Canada’s effort to vaccinate its population against Covid-19 got off to a sluggish start compared with the U.S. and U.K., though the pace has accelerated as supplies of the Pfizer Inc.-BioNTech SE shot are delivered. Less than 5% of the population is fully vaccinated, though about half have now received a first shot.
That’s one reason the largest provinces, Ontario and Quebec, remain under tight restrictions, though both have announced plans to loosen them, including the return of restaurant dining and outdoor events, as new cases decline.
The easing of restrictions should help lift a labor market that is still about 700,000 jobs short of where it should be, according to Bank of Canada estimates.
In Hooper’s view, expectations of an interest-rate increase by the central bank in 2022 are premature.
“This is going to take a long time to play out, so from our perspective, next year is too soon for the bank to consider rate hikes,” he said. “The background for U.S. monetary tightening is far more obvious to me than here in Canada.”
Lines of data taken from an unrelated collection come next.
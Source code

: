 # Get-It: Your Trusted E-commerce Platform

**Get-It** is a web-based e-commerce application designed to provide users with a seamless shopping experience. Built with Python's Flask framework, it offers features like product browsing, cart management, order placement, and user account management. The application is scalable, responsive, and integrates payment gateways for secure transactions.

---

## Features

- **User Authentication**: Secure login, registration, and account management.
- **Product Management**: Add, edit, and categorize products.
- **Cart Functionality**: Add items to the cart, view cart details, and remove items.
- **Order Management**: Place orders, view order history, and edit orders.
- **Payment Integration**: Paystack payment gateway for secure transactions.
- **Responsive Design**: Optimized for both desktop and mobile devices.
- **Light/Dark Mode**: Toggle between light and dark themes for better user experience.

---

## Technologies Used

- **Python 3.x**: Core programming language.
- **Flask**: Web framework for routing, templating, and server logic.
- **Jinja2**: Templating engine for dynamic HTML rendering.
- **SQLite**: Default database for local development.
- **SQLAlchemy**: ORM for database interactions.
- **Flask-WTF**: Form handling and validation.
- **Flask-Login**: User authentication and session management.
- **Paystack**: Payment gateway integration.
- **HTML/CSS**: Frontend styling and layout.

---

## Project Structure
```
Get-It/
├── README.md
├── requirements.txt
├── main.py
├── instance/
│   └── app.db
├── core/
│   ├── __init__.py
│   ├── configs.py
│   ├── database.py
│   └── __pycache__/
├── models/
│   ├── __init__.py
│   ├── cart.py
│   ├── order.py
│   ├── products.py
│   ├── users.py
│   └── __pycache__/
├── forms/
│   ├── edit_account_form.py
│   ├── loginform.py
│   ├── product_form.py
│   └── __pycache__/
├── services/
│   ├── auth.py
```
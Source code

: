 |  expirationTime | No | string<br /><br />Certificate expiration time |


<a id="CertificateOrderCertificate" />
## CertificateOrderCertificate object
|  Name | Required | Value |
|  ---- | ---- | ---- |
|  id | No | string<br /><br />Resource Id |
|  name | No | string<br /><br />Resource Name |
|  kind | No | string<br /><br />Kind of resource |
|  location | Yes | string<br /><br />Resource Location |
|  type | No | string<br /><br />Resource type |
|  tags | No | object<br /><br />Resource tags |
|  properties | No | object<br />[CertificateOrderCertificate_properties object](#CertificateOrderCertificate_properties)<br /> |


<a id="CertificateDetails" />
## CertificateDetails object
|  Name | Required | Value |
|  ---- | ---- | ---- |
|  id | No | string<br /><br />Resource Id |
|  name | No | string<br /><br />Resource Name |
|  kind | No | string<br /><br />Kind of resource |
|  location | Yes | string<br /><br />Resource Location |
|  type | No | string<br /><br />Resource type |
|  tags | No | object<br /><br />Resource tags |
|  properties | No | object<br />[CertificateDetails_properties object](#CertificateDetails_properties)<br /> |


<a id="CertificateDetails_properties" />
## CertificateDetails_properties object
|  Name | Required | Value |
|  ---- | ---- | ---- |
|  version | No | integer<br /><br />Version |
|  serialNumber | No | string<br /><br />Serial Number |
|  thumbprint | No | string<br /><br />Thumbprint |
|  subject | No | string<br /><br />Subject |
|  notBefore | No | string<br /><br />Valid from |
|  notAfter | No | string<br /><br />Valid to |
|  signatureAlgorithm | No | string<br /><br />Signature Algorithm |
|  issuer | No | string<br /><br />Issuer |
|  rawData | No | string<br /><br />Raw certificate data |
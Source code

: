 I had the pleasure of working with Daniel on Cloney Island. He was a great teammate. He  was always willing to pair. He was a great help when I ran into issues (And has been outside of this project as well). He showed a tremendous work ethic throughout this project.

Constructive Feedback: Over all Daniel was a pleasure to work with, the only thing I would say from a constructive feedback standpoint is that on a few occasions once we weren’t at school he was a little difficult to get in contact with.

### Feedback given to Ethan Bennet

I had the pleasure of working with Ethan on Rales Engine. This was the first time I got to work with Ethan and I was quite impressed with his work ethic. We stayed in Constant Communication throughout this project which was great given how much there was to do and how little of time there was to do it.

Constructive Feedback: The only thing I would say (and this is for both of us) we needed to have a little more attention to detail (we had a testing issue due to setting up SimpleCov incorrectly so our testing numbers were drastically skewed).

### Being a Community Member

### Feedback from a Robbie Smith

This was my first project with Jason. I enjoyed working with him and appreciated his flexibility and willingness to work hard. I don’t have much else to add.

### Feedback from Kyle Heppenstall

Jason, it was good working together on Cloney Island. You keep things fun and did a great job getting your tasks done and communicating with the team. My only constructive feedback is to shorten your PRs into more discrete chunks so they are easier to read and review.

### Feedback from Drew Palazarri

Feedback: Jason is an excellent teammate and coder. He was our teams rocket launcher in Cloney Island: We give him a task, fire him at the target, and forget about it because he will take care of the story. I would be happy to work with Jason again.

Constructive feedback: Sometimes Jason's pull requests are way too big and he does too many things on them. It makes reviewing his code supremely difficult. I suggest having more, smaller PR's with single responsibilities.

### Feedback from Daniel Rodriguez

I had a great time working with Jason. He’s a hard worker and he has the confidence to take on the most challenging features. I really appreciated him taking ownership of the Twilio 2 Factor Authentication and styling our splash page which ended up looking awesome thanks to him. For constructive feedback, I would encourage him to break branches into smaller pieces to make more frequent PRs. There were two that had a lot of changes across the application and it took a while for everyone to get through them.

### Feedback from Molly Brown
Read more: Bank of Canada Says Complete Recovery Needed to Withdraw Support
For bond investors, there’s value to be found in the Canadian corporate market, especially from a spate of firms tapping the debt market for the first time, Hooper said. Invesco has found “attractive” new issues on the lower end of investment grade, as well as BB-rated companies, he said.
“We think the economic backdrop is reasonably supportive for the potential for some credit upgrades and especially those that -- if they get upgraded from BB to BBB, which makes them investment-grade-rated -- you get a real technical tailwind,” Hooper said. He wouldn’t comment on specific corporate bonds.
The Invesco Canadian Core Plus Bond Fund recently owned debt issued by BBB rated companies such as Loblaw Cos. and Allied Properties Real Estate Investment Trust, as well as junk-rated issuers Parkland Corp. and Mattamy Group Corp., according to fund disclosure documents dated March 31.
That fund, which Hooper helps manage, earned 9.3% last year, putting it in the top quartile among similar funds. But it’s down 4.5% this year through April as rates rose.